Digital age of vegetation classification: Providing big data and tools to meet big questions in vegetation science

Evens, Julie

Background/Question/Methods

Vegetation science has wholeheartedly embraced the ecological data revolution, and vegetation
scientists have been at the forefront of ecology in developing data archives and databases of
ecological data. The Global Index of Vegetation Databases (GIVD) is one such metadata catalog
of vegetation plot data that at present contains more 3.6 million records. Analyses of more than
one million plot records are now observed in single vegetation publications. In many cases databases
of phylogenetic relatedness and functional traits are also available. Finally, a proliferation of
global and local raster data sets of climate variables, topography, and sometimes soil properties
is emerging to enable correlative analyses of such data. Nonetheless, significant issues remain in
accessing, managing, and analyzing such data to make the best use of such a prominent resource.

Results/Conclusions

One of the fundamental issues is the extreme geographic variability in data. Regional vegetation
data density varies continentally and by country from zero to thousands of plots/km^2. In many
analyses data need to subsampled to reduce the density from local hotspots and achieve a more
balanced sample; in other areas, data are simply inadequate to perform any regional assessment
based on plot data. A second significant problem is reconciling taxonomic treatments and identifying
unique taxa.
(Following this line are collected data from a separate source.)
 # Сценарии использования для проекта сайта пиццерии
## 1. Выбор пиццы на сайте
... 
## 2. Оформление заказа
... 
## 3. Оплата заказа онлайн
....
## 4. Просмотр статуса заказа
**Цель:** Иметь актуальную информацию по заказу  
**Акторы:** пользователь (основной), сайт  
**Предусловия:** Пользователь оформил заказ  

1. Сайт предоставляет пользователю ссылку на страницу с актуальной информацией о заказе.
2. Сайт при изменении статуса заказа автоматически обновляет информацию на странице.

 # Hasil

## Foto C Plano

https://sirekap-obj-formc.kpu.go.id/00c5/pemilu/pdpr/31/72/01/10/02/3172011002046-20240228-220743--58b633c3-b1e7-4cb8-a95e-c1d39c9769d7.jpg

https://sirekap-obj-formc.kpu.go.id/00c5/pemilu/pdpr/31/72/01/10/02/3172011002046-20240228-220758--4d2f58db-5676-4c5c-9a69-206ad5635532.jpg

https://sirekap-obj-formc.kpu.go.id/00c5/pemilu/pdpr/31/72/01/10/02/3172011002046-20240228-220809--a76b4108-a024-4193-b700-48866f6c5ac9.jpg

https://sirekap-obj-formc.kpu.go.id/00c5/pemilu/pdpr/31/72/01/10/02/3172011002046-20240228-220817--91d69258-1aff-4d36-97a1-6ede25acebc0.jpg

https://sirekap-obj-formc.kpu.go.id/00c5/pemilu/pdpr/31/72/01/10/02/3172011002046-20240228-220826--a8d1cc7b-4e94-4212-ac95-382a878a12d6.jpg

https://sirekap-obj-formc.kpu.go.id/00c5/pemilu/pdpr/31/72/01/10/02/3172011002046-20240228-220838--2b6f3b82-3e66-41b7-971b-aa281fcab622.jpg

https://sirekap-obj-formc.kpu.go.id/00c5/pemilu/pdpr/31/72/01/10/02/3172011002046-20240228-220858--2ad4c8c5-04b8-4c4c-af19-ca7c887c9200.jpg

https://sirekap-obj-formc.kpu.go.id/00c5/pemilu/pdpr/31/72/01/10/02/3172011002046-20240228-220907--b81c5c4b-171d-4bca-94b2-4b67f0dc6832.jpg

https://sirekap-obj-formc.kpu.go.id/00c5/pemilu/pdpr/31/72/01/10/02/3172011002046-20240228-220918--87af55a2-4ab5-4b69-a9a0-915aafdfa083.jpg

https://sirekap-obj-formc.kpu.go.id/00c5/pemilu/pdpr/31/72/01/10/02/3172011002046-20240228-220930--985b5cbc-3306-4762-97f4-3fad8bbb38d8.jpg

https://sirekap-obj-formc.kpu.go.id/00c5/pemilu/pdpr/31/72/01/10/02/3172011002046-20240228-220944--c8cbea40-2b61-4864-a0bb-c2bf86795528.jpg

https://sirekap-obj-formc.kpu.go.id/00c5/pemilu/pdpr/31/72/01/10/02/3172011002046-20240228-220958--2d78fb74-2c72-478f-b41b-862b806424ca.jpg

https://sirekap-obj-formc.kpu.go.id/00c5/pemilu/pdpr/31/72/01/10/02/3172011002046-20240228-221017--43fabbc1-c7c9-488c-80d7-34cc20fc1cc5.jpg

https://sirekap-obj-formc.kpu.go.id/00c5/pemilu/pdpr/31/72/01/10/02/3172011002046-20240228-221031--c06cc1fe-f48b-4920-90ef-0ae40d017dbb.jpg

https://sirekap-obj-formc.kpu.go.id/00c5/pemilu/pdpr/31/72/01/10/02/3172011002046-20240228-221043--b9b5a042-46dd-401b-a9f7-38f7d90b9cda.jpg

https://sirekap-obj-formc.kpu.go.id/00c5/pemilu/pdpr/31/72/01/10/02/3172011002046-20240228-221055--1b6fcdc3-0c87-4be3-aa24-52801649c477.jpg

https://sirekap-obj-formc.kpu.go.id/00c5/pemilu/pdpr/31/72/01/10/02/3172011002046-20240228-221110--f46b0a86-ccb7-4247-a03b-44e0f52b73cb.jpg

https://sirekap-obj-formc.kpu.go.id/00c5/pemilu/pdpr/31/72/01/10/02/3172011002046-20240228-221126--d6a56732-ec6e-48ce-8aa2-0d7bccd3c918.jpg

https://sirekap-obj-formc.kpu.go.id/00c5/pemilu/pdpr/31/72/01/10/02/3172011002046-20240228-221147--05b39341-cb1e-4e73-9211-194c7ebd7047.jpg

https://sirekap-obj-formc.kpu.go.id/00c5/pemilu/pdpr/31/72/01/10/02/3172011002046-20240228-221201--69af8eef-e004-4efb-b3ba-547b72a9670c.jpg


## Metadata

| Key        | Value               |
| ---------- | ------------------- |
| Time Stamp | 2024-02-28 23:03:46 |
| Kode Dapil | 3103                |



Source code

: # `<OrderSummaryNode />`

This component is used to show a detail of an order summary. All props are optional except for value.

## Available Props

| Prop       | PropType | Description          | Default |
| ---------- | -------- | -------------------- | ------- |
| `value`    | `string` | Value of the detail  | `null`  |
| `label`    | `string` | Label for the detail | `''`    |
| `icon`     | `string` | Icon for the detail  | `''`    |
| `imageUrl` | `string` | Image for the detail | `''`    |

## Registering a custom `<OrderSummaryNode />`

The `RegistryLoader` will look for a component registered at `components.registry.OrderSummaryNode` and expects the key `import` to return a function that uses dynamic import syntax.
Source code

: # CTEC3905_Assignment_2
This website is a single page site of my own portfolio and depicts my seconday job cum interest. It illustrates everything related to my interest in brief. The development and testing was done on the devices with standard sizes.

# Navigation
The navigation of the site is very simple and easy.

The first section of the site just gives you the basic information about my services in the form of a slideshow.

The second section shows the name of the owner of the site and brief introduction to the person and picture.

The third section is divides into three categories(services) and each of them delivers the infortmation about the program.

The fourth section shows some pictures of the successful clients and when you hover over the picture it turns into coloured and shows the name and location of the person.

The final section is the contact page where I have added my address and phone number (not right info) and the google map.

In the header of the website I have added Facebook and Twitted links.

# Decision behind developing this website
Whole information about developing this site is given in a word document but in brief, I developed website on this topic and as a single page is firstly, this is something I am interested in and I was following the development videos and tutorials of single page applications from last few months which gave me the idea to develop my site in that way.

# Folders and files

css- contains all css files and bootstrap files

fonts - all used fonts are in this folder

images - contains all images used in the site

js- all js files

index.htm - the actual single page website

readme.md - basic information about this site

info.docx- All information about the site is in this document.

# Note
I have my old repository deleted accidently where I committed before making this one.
At regional scales several authoritative treatments exist but are not compatible.
The third significant issue is the lack or inadequacy of geo-referencing for data plots.
This issue complicates correlative analyses and regionalization of data. A fourth challenge can
be to simply operate on data sets with tens of thousands of sample units; software often needs to
be specifically designed to manage data sets many times larger than the memory available even on
large computer networks. While relational databases can store and structure such data sets, they do
not enable the sophisticated analyses employed in modern vegetation analysis. A final problem is the
attribution and acknowledgement of data suppliers; formal methods of recognition, including co-
authorship on publishes analyses, are required to secure the active participation of vegetation
scientists in sharing hard-won data. In this presentation we address current best practices in the
solution of the many identified problems, with examples of both global and local applications.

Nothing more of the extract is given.